Agenda Culturel numero 418 du 2 au 15 mai 2012

Fruit d’un programme de ’drama thérapie’ mis en place dans une prison pour femmes, la pièce de théâtre, inspirée de l’histoire des détenue,s interroge sur leurs conditions de vie, et plus largement sur la place de la femme dans une société patriarcale, et redonne, aussi, un espoir sur la réinsertion des condamnées. Ouvert au public du 18 avril au 12 mai, entre les murs.

Appuyée sur le bord de la fenêtre, une jeune femme brune regarde la lumière qui vient de l’extérieur, de derrière les barreaux. Elle scrute les voitures qui passent dans la rue. ’’J’ai toujours rêvé d’apprendre à conduire, récite-t-elle. Mais je suis entrée ici à 18 ans et, depuis, le trajet le plus long que j’aie pu faire, c’est aller de mon lit jusqu’aux toilettes. Et les toilettes sont dans la chambre’’.

Si la jeune femme préfère ne pas dire son nom, pour qu’il ne soit pas publié dans les journaux, c’est parce qu’elle est l’une des détenues de la prison pour femmes proche de Beyrouth. Avec vingt-deux de ses co-détenues, elle prépare ’Shéhérazade à Baabda’, une pièce de théâtre jouée entre les murs de l'établissement pénitentiaire.

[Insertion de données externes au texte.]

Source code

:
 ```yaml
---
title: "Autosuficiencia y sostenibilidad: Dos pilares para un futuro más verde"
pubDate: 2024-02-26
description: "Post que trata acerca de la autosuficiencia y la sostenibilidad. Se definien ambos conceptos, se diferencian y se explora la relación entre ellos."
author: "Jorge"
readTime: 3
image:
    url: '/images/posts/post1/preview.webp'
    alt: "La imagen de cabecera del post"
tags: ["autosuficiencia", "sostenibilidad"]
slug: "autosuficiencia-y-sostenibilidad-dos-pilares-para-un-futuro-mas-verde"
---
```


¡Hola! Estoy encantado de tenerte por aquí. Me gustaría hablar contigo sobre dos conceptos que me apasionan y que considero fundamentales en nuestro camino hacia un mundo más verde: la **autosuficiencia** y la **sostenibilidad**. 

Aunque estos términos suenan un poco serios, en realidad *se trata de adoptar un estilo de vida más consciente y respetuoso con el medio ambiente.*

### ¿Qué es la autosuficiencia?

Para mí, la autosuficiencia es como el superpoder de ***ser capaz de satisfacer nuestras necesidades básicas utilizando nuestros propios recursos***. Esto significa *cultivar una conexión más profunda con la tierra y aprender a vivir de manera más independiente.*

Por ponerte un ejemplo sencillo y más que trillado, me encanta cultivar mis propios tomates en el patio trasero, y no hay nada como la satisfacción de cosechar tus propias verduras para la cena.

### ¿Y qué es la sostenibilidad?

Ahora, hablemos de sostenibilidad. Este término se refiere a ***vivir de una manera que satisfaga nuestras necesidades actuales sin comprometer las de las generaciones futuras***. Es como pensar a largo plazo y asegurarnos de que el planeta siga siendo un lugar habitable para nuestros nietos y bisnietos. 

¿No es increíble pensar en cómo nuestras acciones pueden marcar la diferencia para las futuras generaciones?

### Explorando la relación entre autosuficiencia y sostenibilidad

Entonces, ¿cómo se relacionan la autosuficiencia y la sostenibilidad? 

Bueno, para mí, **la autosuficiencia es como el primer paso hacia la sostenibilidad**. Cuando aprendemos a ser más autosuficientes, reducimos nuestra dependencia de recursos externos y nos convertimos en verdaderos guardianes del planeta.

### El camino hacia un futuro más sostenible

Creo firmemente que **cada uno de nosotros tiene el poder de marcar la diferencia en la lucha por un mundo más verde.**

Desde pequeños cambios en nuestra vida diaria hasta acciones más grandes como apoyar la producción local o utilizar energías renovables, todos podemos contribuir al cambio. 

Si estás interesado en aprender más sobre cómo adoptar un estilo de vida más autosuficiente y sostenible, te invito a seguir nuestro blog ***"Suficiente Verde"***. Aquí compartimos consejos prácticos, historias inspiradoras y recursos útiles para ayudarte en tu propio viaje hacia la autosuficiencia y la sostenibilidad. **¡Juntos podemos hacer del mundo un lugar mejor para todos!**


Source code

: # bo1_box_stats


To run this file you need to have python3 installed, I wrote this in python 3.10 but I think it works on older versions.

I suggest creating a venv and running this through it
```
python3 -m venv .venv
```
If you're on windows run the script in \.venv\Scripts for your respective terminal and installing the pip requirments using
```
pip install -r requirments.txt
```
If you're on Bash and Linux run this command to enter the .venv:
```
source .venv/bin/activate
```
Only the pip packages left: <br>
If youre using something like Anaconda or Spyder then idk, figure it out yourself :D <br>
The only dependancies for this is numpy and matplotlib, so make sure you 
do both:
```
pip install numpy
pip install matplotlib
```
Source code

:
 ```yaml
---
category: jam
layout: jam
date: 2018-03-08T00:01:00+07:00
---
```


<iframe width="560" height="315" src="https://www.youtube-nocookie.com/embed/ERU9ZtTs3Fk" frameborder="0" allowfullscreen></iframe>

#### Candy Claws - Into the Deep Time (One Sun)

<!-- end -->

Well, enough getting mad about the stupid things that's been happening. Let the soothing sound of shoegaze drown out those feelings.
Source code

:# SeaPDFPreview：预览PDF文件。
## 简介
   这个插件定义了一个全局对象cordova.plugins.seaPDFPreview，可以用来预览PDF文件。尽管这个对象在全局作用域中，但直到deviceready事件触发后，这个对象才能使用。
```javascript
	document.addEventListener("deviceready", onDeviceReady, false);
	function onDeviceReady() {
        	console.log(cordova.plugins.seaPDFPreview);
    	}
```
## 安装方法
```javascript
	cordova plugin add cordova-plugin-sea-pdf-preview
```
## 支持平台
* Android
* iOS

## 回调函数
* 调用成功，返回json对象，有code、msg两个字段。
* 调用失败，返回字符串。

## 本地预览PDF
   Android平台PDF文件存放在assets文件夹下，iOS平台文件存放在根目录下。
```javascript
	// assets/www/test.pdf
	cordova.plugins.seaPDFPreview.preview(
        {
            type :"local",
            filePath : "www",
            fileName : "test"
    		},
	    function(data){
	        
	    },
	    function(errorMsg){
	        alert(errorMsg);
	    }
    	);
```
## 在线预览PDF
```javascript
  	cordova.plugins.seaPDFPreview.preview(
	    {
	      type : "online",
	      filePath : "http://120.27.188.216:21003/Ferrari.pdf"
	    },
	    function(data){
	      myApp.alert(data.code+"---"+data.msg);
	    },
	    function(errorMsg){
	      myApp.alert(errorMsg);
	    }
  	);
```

Violence, misère et mariage arrangé

Ce spectacle peu commun a été rendu possible grâce à la pugnacité de Zeina Daccache, actrice libanaise reconvertie en drama thérapeute. Avec son association Catharsis, et soutenue financièrement et techniquement par la fondation suisse Drosos, la jeune femme s’est déjà essayé au genre de la thérapie pour détenus à la prison pour hommes de Roumieh, où elle a monté ’Douze hommes en colère’, adaptée d'un texte de Reginald Rose. Il a fallu du temps et une force incroyable de persuasion pour réussir à imposer le projet. Toutefois, le succès de ce coup d’essai a ouvert à Zeina Daccache et à sa troupe les portes de Baabda. Cette fois, avec les femmes, le texte est plus intime, il prend racine dans l’histoire personnelle de chacune des prisonnières.

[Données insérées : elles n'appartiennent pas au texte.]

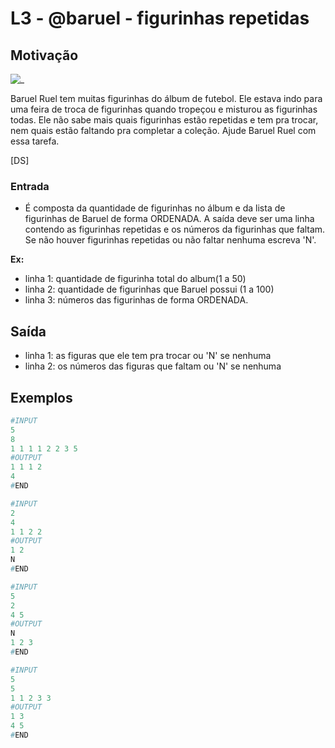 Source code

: # L3 - @baruel - figurinhas repetidas

## Motivação

![_](cover.jpg)

Baruel Ruel tem muitas figurinhas do álbum de futebol. Ele estava indo para uma feira de troca de figurinhas quando tropeçou e misturou as figurinhas todas. Ele não sabe mais quais figurinhas estão repetidas e tem pra trocar, nem quais estão faltando pra completar a coleção. Ajude Baruel Ruel com essa tarefa.

\[DS\]

### Entrada

- É composta da quantidade de figurinhas no álbum e da lista de figurinhas de Baruel de forma ORDENADA. A saída deve ser uma linha contendo as figurinhas repetidas e os números da figurinhas que faltam. Se não houver figurinhas repetidas ou não faltar nenhuma escreva 'N'.  

**Ex:**  

- linha 1: quantidade de figurinha total do album(1 a 50)  
- linha 2: quantidade de figurinhas que Baruel possui (1 a 100)  
- linha 3: números das figurinhas de forma ORDENADA.

## Saída

- linha 1: as figuras que ele tem pra trocar ou 'N' se nenhuma  
- linha 2: os números das figuras que faltam ou 'N' se nenhuma

## Exemplos

``` py
#INPUT
5
8
1 1 1 1 2 2 3 5
#OUTPUT
1 1 1 2
4
#END
```

```py
#INPUT
2
4
1 1 2 2
#OUTPUT
1 2
N
#END
```

```py
#INPUT
5
2
4 5
#OUTPUT
N
1 2 3
#END
```

```py
#INPUT
5
5
1 1 2 3 3
#OUTPUT
1 3
4 5
#END
```
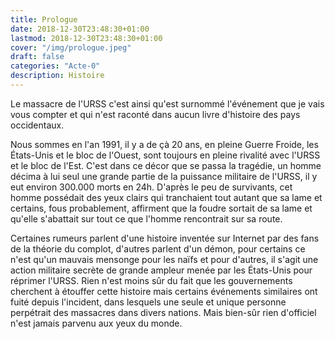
 ```yaml
---
title: Prologue
date: 2018-12-30T23:48:30+01:00
lastmod: 2018-12-30T23:48:30+01:00
cover: "/img/prologue.jpeg"
draft: false
categories: "Acte-0"
description: Histoire
---
```

Le massacre de l'URSS c'est ainsi qu'est surnommé l'événement que je vais vous compter et qui n'est raconté dans aucun livre d'histoire des pays occidentaux.

Nous sommes en l'an 1991, il y a de çà 20 ans, en pleine Guerre Froide, les États-Unis et le bloc de l'Ouest, sont toujours en pleine rivalité avec l'URSS et le bloc de l'Est.
C'est dans ce décor que se passa la tragédie,  un homme décima à lui seul une grande partie de la puissance militaire de l'URSS, il y eut environ 300.000 morts en 24h. D'après le peu de survivants, cet homme possédait des yeux clairs qui tranchaient tout autant que sa lame et certains, fous probablement, affirment que la foudre sortait de sa lame et qu'elle s'abattait sur tout ce que l'homme rencontrait sur sa route.

Certaines rumeurs parlent d'une histoire inventée sur Internet par des fans de la théorie du complot, d'autres parlent d'un démon, pour certains ce n'est qu'un mauvais mensonge pour les naïfs et pour d'autres, il s'agit une action militaire secrète de grande ampleur menée par les États-Unis pour réprimer l'URSS.
Rien n'est moins sûr du fait que les gouvernements cherchent à étouffer cette histoire mais certains événements similaires ont fuité depuis l'incident, dans lesquels une seule et unique personne perpétrait des massacres dans divers nations. Mais bien-sûr rien d'officiel n'est jamais parvenu aux yeux du monde. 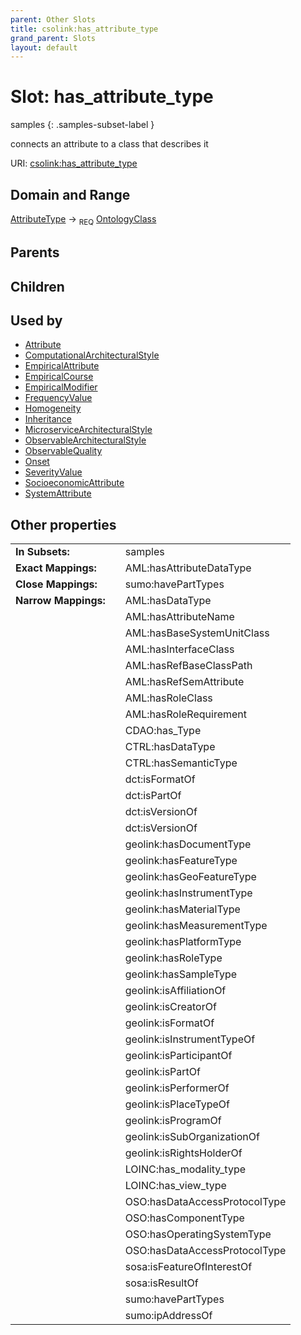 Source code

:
 ```yaml
---
parent: Other Slots
title: csolink:has_attribute_type
grand_parent: Slots
layout: default
---
```


# Slot: has_attribute_type

samples
{: .samples-subset-label }


connects an attribute to a class that describes it

URI: [csolink:has_attribute_type](https://w3id.org/csolink/vocab/has_attribute_type)

## Domain and Range

[AttributeType](AttributeType.md) ->  <sub>REQ</sub> [OntologyClass](OntologyClass.md)

## Parents


## Children


## Used by

 * [Attribute](Attribute.md)
 * [ComputationalArchitecturalStyle](ComputationalArchitecturalStyle.md)
 * [EmpiricalAttribute](EmpiricalAttribute.md)
 * [EmpiricalCourse](EmpiricalCourse.md)
 * [EmpiricalModifier](EmpiricalModifier.md)
 * [FrequencyValue](FrequencyValue.md)
 * [Homogeneity](Homogeneity.md)
 * [Inheritance](Inheritance.md)
 * [MicroserviceArchitecturalStyle](MicroserviceArchitecturalStyle.md)
 * [ObservableArchitecturalStyle](ObservableArchitecturalStyle.md)
 * [ObservableQuality](ObservableQuality.md)
 * [Onset](Onset.md)
 * [SeverityValue](SeverityValue.md)
 * [SocioeconomicAttribute](SocioeconomicAttribute.md)
 * [SystemAttribute](SystemAttribute.md)

## Other properties

|  |  |  |
| --- | --- | --- |
| **In Subsets:** | | samples |
| **Exact Mappings:** | | AML:hasAttributeDataType |
| **Close Mappings:** | | sumo:havePartTypes |
| **Narrow Mappings:** | | AML:hasDataType |
|  | | AML:hasAttributeName |
|  | | AML:hasBaseSystemUnitClass |
|  | | AML:hasInterfaceClass |
|  | | AML:hasRefBaseClassPath |
|  | | AML:hasRefSemAttribute |
|  | | AML:hasRoleClass |
|  | | AML:hasRoleRequirement |
|  | | CDAO:has_Type |
|  | | CTRL:hasDataType |
|  | | CTRL:hasSemanticType |
|  | | dct:isFormatOf |
|  | | dct:isPartOf |
|  | | dct:isVersionOf |
|  | | dct:isVersionOf |
|  | | geolink:hasDocumentType |
|  | | geolink:hasFeatureType |
|  | | geolink:hasGeoFeatureType |
|  | | geolink:hasInstrumentType |
|  | | geolink:hasMaterialType |
|  | | geolink:hasMeasurementType |
|  | | geolink:hasPlatformType |
|  | | geolink:hasRoleType |
|  | | geolink:hasSampleType |
|  | | geolink:isAffiliationOf |
|  | | geolink:isCreatorOf |
|  | | geolink:isFormatOf |
|  | | geolink:isInstrumentTypeOf |
|  | | geolink:isParticipantOf |
|  | | geolink:isPartOf |
|  | | geolink:isPerformerOf |
|  | | geolink:isPlaceTypeOf |
|  | | geolink:isProgramOf |
|  | | geolink:isSubOrganizationOf |
|  | | geolink:isRightsHolderOf |
|  | | LOINC:has_modality_type |
|  | | LOINC:has_view_type |
|  | | OSO:hasDataAccessProtocolType |
|  | | OSO:hasComponentType |
|  | | OSO:hasOperatingSystemType |
|  | | OSO:hasDataAccessProtocolType |
|  | | sosa:isFeatureOfInterestOf |
|  | | sosa:isResultOf |
|  | | sumo:havePartTypes |
|  | | sumo:ipAddressOf |

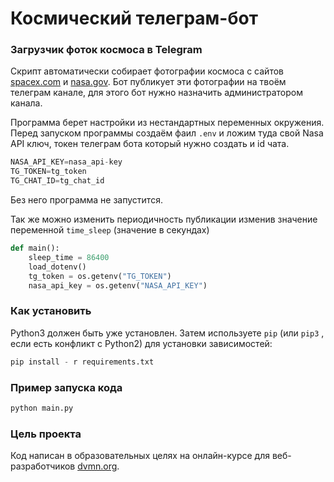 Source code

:# Космический телеграм-бот

### Загрузчик фоток космоса в Telegram

Скрипт автоматически собирает фотографии космоса с сайтов [spacex.com](https://www.spacex.com/) и [nasa.gov](https://www.nasa.gov/?kscnasa.rm). Бот публикует эти фотографии на твоём телеграм канале,  для этого бот нужно назначить администратором канала.

Программа берет настройки из нестандартных переменных окружения. Перед запуском программы создаём фаил `.env` и ложим туда свой Nasa API ключ, токен телеграм бота который нужно создать и id чата.
```python
NASA_API_KEY=nasa_api-key
TG_TOKEN=tg_token
TG_CHAT_ID=tg_chat_id
``` 
Без него программа не запустится.

Так же можно изменить периодичность публикации изменив значение переменной `time_sleep` (значение в секундах)
```python
def main():                                 
    sleep_time = 86400                      
    load_dotenv()                           
    tg_token = os.getenv("TG_TOKEN")        
    nasa_api_key = os.getenv("NASA_API_KEY")
```

### Как установить

Python3 должен быть уже установлен.
Затем используете `pip` (или `pip3` , если есть конфликт с Python2) для установки зависимостей: 
```python
pip install - r requirements.txt
```

### Пример запуска кода

```python
python main.py
```

### Цель проекта

Код написан в образовательных целях на онлайн-курсе для веб-разработчиков [dvmn.org](https://devman.org/).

Le spectacle est l’aboutissement d’un programme de drama thérapie qui a commencé en juillet dernier. À l’époque, quarante détenues sur soixante-quinze acceptent de participer. Elles sont ici pour toutes sortes de causes, de l’adultère au meurtre en passant par la prostitution et la drogue. La plupart d'entre elles sont en attente de jugement et s'entassent tant bien que mal dans les locaux prévus pour accueillir quarante personnes. Qu’importe, après tout. Comme le nom de l’association l’indique, le théâtre a ici une fonction cathartique, il s’agit de faire sortir ce qui blesse de l’intérieur. Chacun s’y met donc. En prison, ’’où la confidence n’existe pas, explique Zeina Daccache, où chacun se scrute et a peur d’être jugé’’, les langues commencent à se délier. On raconte son histoire, qui s’avère être très semblable à celle des autres, mélange de violence domestique, de misère quotidienne, de mariages arrangés ou ‘’d’histoires d’amour’’ sordides. Le principe est de jouer sa propre histoire, pour pouvoir l’extérioriser. Tout le monde participe, les liens se resserrent.

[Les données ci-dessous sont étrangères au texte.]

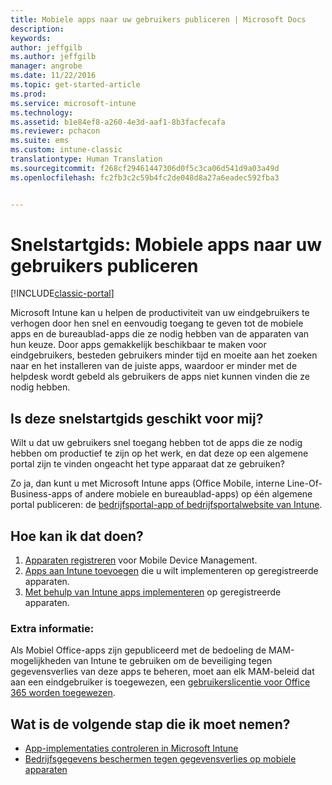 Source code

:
 ```yaml
---
title: Mobiele apps naar uw gebruikers publiceren | Microsoft Docs
description: 
keywords: 
author: jeffgilb
ms.author: jeffgilb
manager: angrobe
ms.date: 11/22/2016
ms.topic: get-started-article
ms.prod: 
ms.service: microsoft-intune
ms.technology: 
ms.assetid: b1e84ef8-a260-4e3d-aaf1-8b3facfecafa
ms.reviewer: pchacon
ms.suite: ems
ms.custom: intune-classic
translationtype: Human Translation
ms.sourcegitcommit: f268cf29461447306d0f5c3ca06d541d9a03a49d
ms.openlocfilehash: fc2fb3c2c59b4fc2de048d8a27a6eadec592fba3


---
```


# <a name="quick-start-guide-publish-mobile-apps-to-your-users"></a>Snelstartgids: Mobiele apps naar uw gebruikers publiceren

[!INCLUDE[classic-portal](../includes/classic-portal.md)]

Microsoft Intune kan u helpen de productiviteit van uw eindgebruikers te verhogen door hen snel en eenvoudig toegang te geven tot de mobiele apps en de bureaublad-apps die ze nodig hebben van de apparaten van hun keuze. Door apps gemakkelijk beschikbaar te maken voor eindgebruikers, besteden gebruikers minder tijd en moeite aan het zoeken naar en het installeren van de juiste apps, waardoor er minder met de helpdesk wordt gebeld als gebruikers de apps niet kunnen vinden die ze nodig hebben.   

## <a name="is-this-quick-start-guide-right-for-me"></a>Is deze snelstartgids geschikt voor mij?
Wilt u dat uw gebruikers snel toegang hebben tot de apps die ze nodig hebben om productief te zijn op het werk, en dat deze op een algemene portal zijn te vinden ongeacht het type apparaat dat ze gebruiken?

Zo ja, dan kunt u met Microsoft Intune apps (Office Mobile, interne Line-Of-Business-apps of andere mobiele en bureaublad-apps) op één algemene portal publiceren: de [bedrijfsportal-app of bedrijfsportalwebsite van Intune](/intune/enduser/company-portal-frequently-asked-questions).

## <a name="how-do-i-do-it"></a>Hoe kan ik dat doen?
1.    [Apparaten registreren](/intune/deploy-use/enroll-devices-in-microsoft-intune) voor Mobile Device Management.
2.    [Apps aan Intune toevoegen](/intune/deploy-use/add-apps-for-mobile-devices-in-microsoft-intune) die u wilt implementeren op geregistreerde apparaten.
3.    [Met behulp van Intune apps implementeren](/intune/deploy-use/deploy-apps) op geregistreerde apparaten.

### <a name="additional-information"></a>Extra informatie:
Als Mobiel Office-apps zijn gepubliceerd met de bedoeling de MAM-mogelijkheden van Intune te gebruiken om de beveiliging tegen gegevensverlies van deze apps te beheren, moet aan elk MAM-beleid dat aan een eindgebruiker is toegewezen, een [gebruikerslicentie voor Office 365 worden toegewezen](https://support.office.com/article/Assign-or-remove-licenses-for-Office-365-for-business-997596b5-4173-4627-b915-36abac6786dc).

## <a name="what-should-i-do-next"></a>Wat is de volgende stap die ik moet nemen?
- [App-implementaties controleren in Microsoft Intune](/intune/deploy-use/monitor-apps-in-microsoft-intune)
- [Bedrijfsgegevens beschermen tegen gegevensverlies op mobiele apparaten](/intune/deploy-use/protect-app-data-using-mobile-app-management-policies-with-microsoft-intune)



<!--HONumber=Dec16_HO3-->


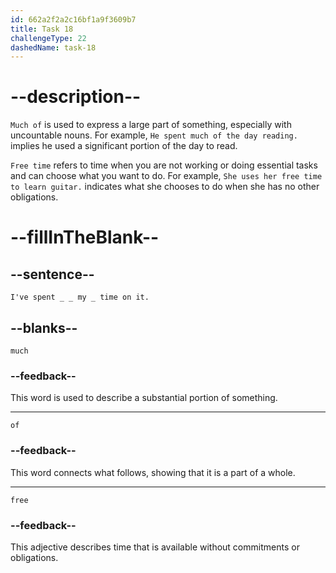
 ```yaml
---
id: 662a2f2a2c16bf1a9f3609b7
title: Task 18
challengeType: 22
dashedName: task-18
---
```


<!--
AUDIO REFERENCE: 
Sophie: I've spent much of my free time on it.
-->

# --description--

`Much of` is used to express a large part of something, especially with uncountable nouns. For example, `He spent much of the day reading.` implies he used a significant portion of the day to read.

`Free time` refers to time when you are not working or doing essential tasks and can choose what you want to do. For example, `She uses her free time to learn guitar.` indicates what she chooses to do when she has no other obligations.

# --fillInTheBlank--

## --sentence--

`I've spent _ _ my _ time on it.`

## --blanks--

`much`

### --feedback--

This word is used to describe a substantial portion of something.

---

`of`

### --feedback--

This word connects what follows, showing that it is a part of a whole.

---

`free`

### --feedback--

This adjective describes time that is available without commitments or obligations.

Comme Shéhérazade, elles sont en prison

Puis vient le temps de monter la pièce. Certaines restent, d’autres partent, quelques-unes s’engagent à participer à l’aspect technique du spectacle. Il faut mettre la main à la pâte, écrire. Son histoire ou celle des autres. Zeina Daccache passe derrière, corrige les textes pour leur donner une valeur dramaturgique. Impossible donc, ou presque, de savoir qui raconte sa vie et qui joue pour de vrai. Le résultat a un goût amer de sincérité qui fait monter les larmes aux yeux. Peut-être le lieu rajoute-t-il à l’impression, puisque l’on assiste à la pièce dans la cour de promenade, le seul endroit où les prisonnières sont autorisées à voir le ciel, deux heures par jour.

La mise en scène se sert intelligemment de l’espace, grâce à une entrée spectaculaire. Les spectateurs arrivent dans Baabda comme on arrive dans la prison de Shéhérazade, le luxe en moins. Comme elle, les détenues vont y raconter leurs mille et une nuits de captivité. On accède à l’étage par l’unique escalier. Bienvenue dans le royaume des détenues. Elles sont là, partout, vous entourant de leurs yeux fixes et interrogateurs. Vous obligeant à les regarder en face, à les considérer comme les êtres humains que le monde a oublié qu’elles étaient.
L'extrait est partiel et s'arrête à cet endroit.